Leio, num suplemento literário, discreta e póstuma queixa de Dias Gomes contra Nelson Rodrigues. Ambos foram grandes, ambos estão mortos. Ambos foram meus amigos. Dias se queixava de que Nelson tinha uma pinimba com ele.
Coisa de profissional do mesmo ofício. O médico desdenha o outro médico, o mesmo acontece com o dentista, o publicitário, o costureiro, o jornalista.
Nelson até certo ponto invejava o sucesso de Dias, o dinheiro que ganhava na TV. Até o fim da vida, Nelson vivia apertado financeiramente, trabalhando como um remador de "Ben-Hur" para manter um padrão de vida modesto e digno.
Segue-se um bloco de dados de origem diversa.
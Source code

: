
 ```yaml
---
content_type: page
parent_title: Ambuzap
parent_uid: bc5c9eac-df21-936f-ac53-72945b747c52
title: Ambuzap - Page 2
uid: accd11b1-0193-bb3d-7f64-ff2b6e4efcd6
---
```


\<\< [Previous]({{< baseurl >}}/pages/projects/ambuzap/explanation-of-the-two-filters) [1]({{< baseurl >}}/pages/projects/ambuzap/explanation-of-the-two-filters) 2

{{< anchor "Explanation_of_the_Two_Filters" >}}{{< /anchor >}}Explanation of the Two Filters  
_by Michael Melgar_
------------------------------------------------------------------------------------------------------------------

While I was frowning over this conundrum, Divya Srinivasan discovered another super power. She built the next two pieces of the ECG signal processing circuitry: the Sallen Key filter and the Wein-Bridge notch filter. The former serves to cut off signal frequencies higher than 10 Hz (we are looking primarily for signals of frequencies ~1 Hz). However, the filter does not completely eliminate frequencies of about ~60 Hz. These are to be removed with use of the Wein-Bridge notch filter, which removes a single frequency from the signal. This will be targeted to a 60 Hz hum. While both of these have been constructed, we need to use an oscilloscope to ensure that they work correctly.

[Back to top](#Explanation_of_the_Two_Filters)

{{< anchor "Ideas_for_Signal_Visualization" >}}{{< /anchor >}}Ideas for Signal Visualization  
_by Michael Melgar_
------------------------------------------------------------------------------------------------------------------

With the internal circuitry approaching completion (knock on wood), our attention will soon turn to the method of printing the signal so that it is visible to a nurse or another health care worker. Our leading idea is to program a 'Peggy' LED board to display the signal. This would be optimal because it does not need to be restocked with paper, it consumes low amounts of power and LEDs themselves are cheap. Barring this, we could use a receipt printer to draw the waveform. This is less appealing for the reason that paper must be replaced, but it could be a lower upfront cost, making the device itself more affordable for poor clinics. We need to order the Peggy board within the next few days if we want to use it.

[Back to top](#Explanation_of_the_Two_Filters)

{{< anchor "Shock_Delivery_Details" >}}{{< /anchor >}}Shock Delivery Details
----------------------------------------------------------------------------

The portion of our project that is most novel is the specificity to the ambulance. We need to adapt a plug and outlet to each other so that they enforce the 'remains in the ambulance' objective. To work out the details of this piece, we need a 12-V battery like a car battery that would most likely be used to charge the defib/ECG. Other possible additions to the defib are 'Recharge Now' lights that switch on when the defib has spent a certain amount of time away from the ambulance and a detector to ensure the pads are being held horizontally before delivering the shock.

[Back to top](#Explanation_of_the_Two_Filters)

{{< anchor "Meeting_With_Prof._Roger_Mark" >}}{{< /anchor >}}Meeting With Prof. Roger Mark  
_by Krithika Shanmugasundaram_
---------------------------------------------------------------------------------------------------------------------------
Dias faturava horrores. Mas também até certo ponto invejava Nelson, que tinha um sucesso de crítica maior que o dele. Não foram amigos, falaram-se pouco em vida, Dias era comunista, Nelson, reacionário. Mas, acima de tudo, eram dotados de imenso talento e, no caso de Nelson, de uma dose de genialidade que cresce com o tempo.
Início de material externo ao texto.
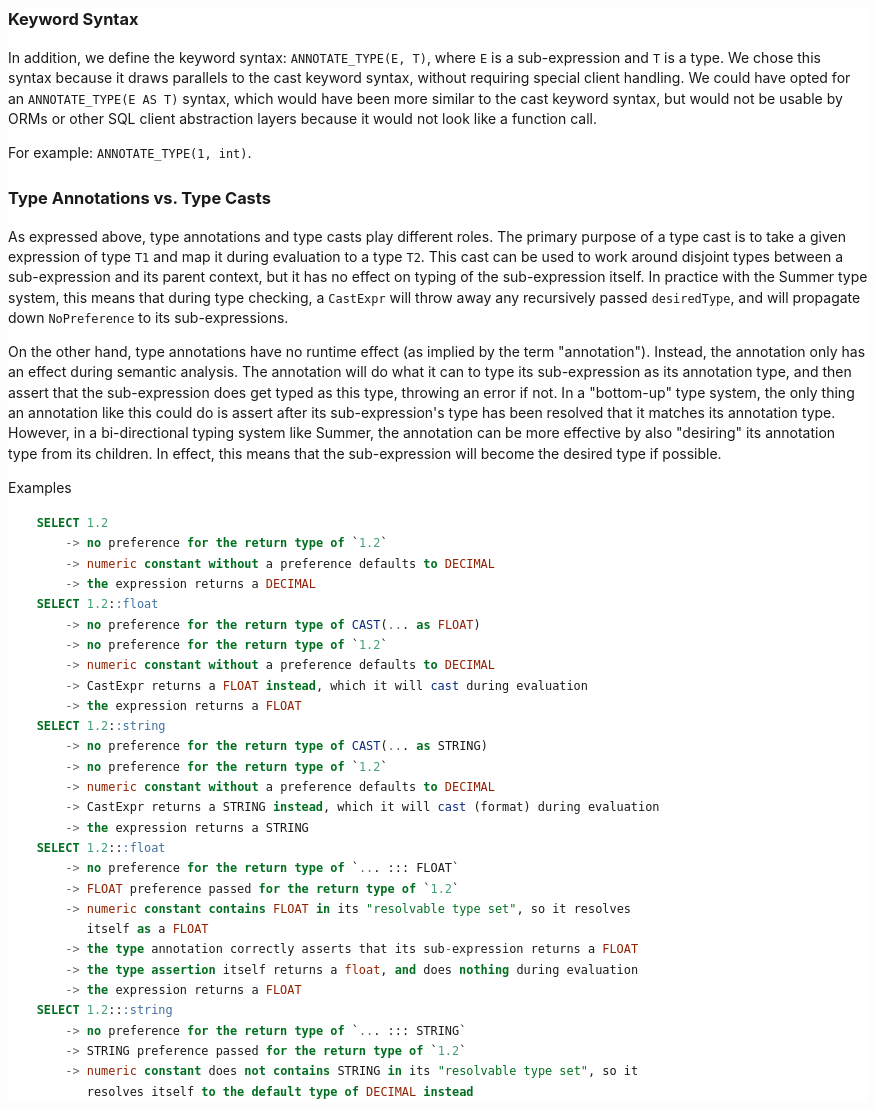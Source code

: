 ### Keyword Syntax

In addition, we define the keyword syntax: `ANNOTATE_TYPE(E, T)`, where `E`
is a sub-expression and `T` is a type. We chose this syntax because it draws
parallels to the cast keyword syntax, without requiring special client handling.
We could have opted for an `ANNOTATE_TYPE(E AS T)` syntax, which would have been
more similar to the cast keyword syntax, but would not be usable by ORMs or other
SQL client abstraction layers because it would not look like a function call.

For example: `ANNOTATE_TYPE(1, int)`.

### Type Annotations vs. Type Casts

As expressed above, type annotations and type casts play different roles.
The primary purpose of a type cast is to take a given expression of type
`T1` and map it during evaluation to a type `T2`. This cast can be used to
work around disjoint types between a sub-expression and its parent context,
but it has no effect on typing of the sub-expression itself. In practice 
with the Summer type system, this means that during type checking, a 
`CastExpr` will throw away any recursively passed `desiredType`, and will 
propagate down `NoPreference` to its sub-expressions.

On the other hand, type annotations have no runtime effect (as implied by
the term "annotation"). Instead, the annotation only has an effect during
semantic analysis. The annotation will do what it can to type its sub-expression
as its annotation type, and then assert that the sub-expression does get typed
as this type, throwing an error if not. In a "bottom-up" type system, the 
only thing an annotation like this could do is assert after its sub-expression's
type has been resolved that it matches its annotation type. However, in a
bi-directional typing system like Summer, the annotation can be more effective
by also "desiring" its annotation type from its children. In effect, this means
that the sub-expression will become the desired type if possible.

Examples

```sql
    SELECT 1.2
        -> no preference for the return type of `1.2`
        -> numeric constant without a preference defaults to DECIMAL
        -> the expression returns a DECIMAL
    SELECT 1.2::float
        -> no preference for the return type of CAST(... as FLOAT)
        -> no preference for the return type of `1.2`
        -> numeric constant without a preference defaults to DECIMAL
        -> CastExpr returns a FLOAT instead, which it will cast during evaluation
        -> the expression returns a FLOAT
    SELECT 1.2::string
        -> no preference for the return type of CAST(... as STRING)
        -> no preference for the return type of `1.2`
        -> numeric constant without a preference defaults to DECIMAL
        -> CastExpr returns a STRING instead, which it will cast (format) during evaluation
        -> the expression returns a STRING
    SELECT 1.2:::float
        -> no preference for the return type of `... ::: FLOAT`
        -> FLOAT preference passed for the return type of `1.2`
        -> numeric constant contains FLOAT in its "resolvable type set", so it resolves
           itself as a FLOAT
        -> the type annotation correctly asserts that its sub-expression returns a FLOAT
        -> the type assertion itself returns a float, and does nothing during evaluation
        -> the expression returns a FLOAT
    SELECT 1.2:::string
        -> no preference for the return type of `... ::: STRING`
        -> STRING preference passed for the return type of `1.2`
        -> numeric constant does not contains STRING in its "resolvable type set", so it 
           resolves itself to the default type of DECIMAL instead
```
O teatro, como a música, a literatura e a pintura, não é uma Fórmula 1, que tem sempre um corredor que está à frente do outro. Nos autódromos, as condições de pista e de tempo são iguais para todos. Já o artista corre cada qual em sua pista, em seu tempo, em sua própria chuva ou em seu próprio sol.
Nelson não conseguiria escrever "O Pagador de Promessas". Dias jamais perderia tempo em escrever "Vestido de Noiva" ou "O Beijo no Asfalto".
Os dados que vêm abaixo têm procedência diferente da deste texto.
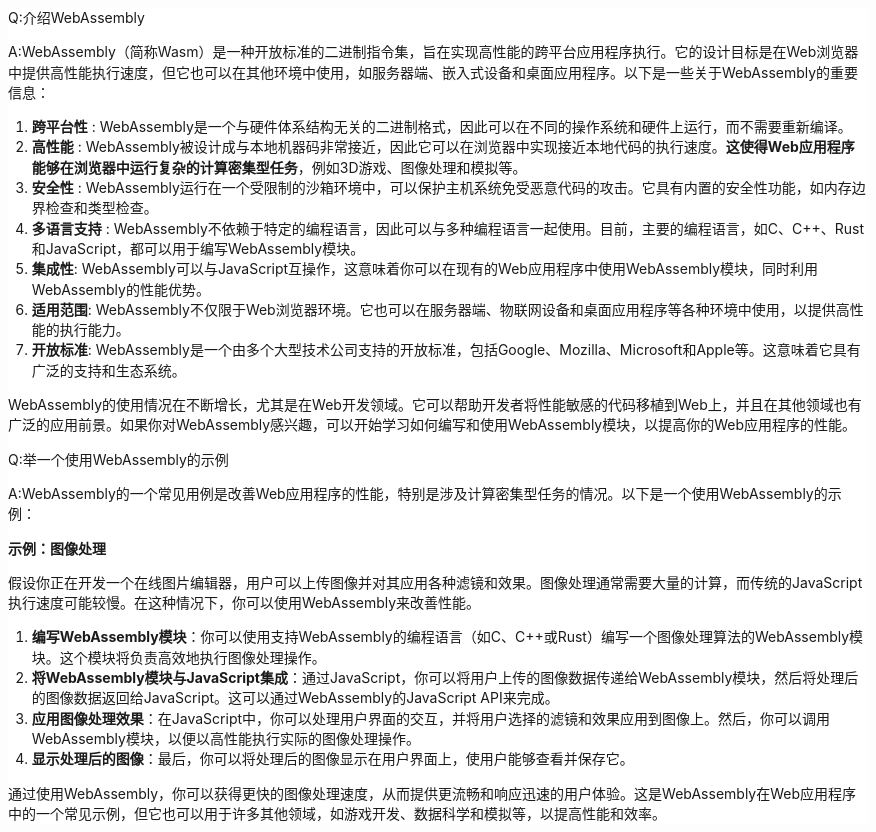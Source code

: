 

Q:介绍WebAssembly 

A:WebAssembly（简称Wasm）是一种开放标准的二进制指令集，旨在实现高性能的跨平台应用程序执行。它的设计目标是在Web浏览器中提供高性能执行速度，但它也可以在其他环境中使用，如服务器端、嵌入式设备和桌面应用程序。以下是一些关于WebAssembly的重要信息：

1. **跨平台性** : WebAssembly是一个与硬件体系结构无关的二进制格式，因此可以在不同的操作系统和硬件上运行，而不需要重新编译。 
2. **高性能** : WebAssembly被设计成与本地机器码非常接近，因此它可以在浏览器中实现接近本地代码的执行速度。**这使得Web应用程序能够在浏览器中运行复杂的计算密集型任务**，例如3D游戏、图像处理和模拟等。 
3. **安全性** : WebAssembly运行在一个受限制的沙箱环境中，可以保护主机系统免受恶意代码的攻击。它具有内置的安全性功能，如内存边界检查和类型检查。
4. **多语言支持** : WebAssembly不依赖于特定的编程语言，因此可以与多种编程语言一起使用。目前，主要的编程语言，如C、C++、Rust和JavaScript，都可以用于编写WebAssembly模块。 
5. **集成性**: WebAssembly可以与JavaScript互操作，这意味着你可以在现有的Web应用程序中使用WebAssembly模块，同时利用WebAssembly的性能优势。
6. **适用范围**: WebAssembly不仅限于Web浏览器环境。它也可以在服务器端、物联网设备和桌面应用程序等各种环境中使用，以提供高性能的执行能力。
7. **开放标准**: WebAssembly是一个由多个大型技术公司支持的开放标准，包括Google、Mozilla、Microsoft和Apple等。这意味着它具有广泛的支持和生态系统。

WebAssembly的使用情况在不断增长，尤其是在Web开发领域。它可以帮助开发者将性能敏感的代码移植到Web上，并且在其他领域也有广泛的应用前景。如果你对WebAssembly感兴趣，可以开始学习如何编写和使用WebAssembly模块，以提高你的Web应用程序的性能。



Q:举一个使用WebAssembly的示例 

A:WebAssembly的一个常见用例是改善Web应用程序的性能，特别是涉及计算密集型任务的情况。以下是一个使用WebAssembly的示例：

**示例：图像处理**

假设你正在开发一个在线图片编辑器，用户可以上传图像并对其应用各种滤镜和效果。图像处理通常需要大量的计算，而传统的JavaScript执行速度可能较慢。在这种情况下，你可以使用WebAssembly来改善性能。

1. **编写WebAssembly模块**：你可以使用支持WebAssembly的编程语言（如C、C++或Rust）编写一个图像处理算法的WebAssembly模块。这个模块将负责高效地执行图像处理操作。
2. **将WebAssembly模块与JavaScript集成**：通过JavaScript，你可以将用户上传的图像数据传递给WebAssembly模块，然后将处理后的图像数据返回给JavaScript。这可以通过WebAssembly的JavaScript API来完成。
3. **应用图像处理效果**：在JavaScript中，你可以处理用户界面的交互，并将用户选择的滤镜和效果应用到图像上。然后，你可以调用WebAssembly模块，以便以高性能执行实际的图像处理操作。
4. **显示处理后的图像**：最后，你可以将处理后的图像显示在用户界面上，使用户能够查看并保存它。

通过使用WebAssembly，你可以获得更快的图像处理速度，从而提供更流畅和响应迅速的用户体验。这是WebAssembly在Web应用程序中的一个常见示例，但它也可以用于许多其他领域，如游戏开发、数据科学和模拟等，以提高性能和效率。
Mas foram, os dois, expressões maiores na história do teatro brasileiro, com larga predominância de Nelson no palco e com absoluta dianteira de Alfredo Dias Gomes na televisão.
Tenho orgulho de ter sido amigo dos dois. Dizia isso para eles, quando estavam vivos. E digo agora, quando já estão do outro lado. Achei que devia essa homenagem a ele e ao Nelson.